Your task -
Look through the listing for the string "informasi" and copy out every line that holds it.

━━━

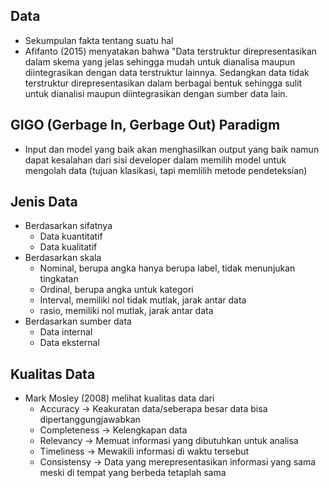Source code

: ## Data
- Sekumpulan fakta tentang suatu hal
- Afifanto (2015) menyatakan bahwa "Data terstruktur direpresentasikan dalam skema yang jelas sehingga mudah untuk dianalisa maupun diintegrasikan dengan data terstruktur lainnya. Sedangkan data tidak terstruktur direpresentasikan dalam berbagai bentuk sehingga sulit untuk dianalisi maupun diintegrasikan dengan sumber data lain.

## GIGO (Gerbage In, Gerbage Out) Paradigm
- Input dan model yang baik akan menghasilkan output yang baik namun dapat kesalahan dari sisi developer dalam memilih model untuk mengolah data (tujuan klasikasi, tapi memlilih metode pendeteksian)

## Jenis Data
- Berdasarkan sifatnya
  - Data kuantitatif 
  - Data kualitatif
- Berdasarkan skala
  - Nominal, berupa angka hanya berupa label, tidak menunjukan tingkatan
  - Ordinal, berupa angka untuk kategori
  - Interval, memiliki nol tidak mutlak, jarak antar data
  - rasio, memiliki nol mutlak, jarak antar data
- Berdasarkan sumber data
  - Data internal
  - Data eksternal

## Kualitas Data
- Mark Mosley (2008) melihat kualitas data dari
  - Accuracy -> Keakuratan data/seberapa besar data bisa dipertanggungjawabkan
  - Completeness -> Kelengkapan data
  - Relevancy -> Memuat informasi yang dibutuhkan untuk analisa
  - Timeliness -> Mewakili informasi di waktu tersebut
  - Consistensy -> Data yang merepresentasikan informasi yang sama meski di tempat yang berbeda tetaplah sama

━━━

The answer -
  - Relevancy -> Memuat informasi yang dibutuhkan untuk analisa
  - Timeliness -> Mewakili informasi di waktu tersebut
  - Consistensy -> Data yang merepresentasikan informasi yang sama meski di tempat yang berbeda tetaplah sama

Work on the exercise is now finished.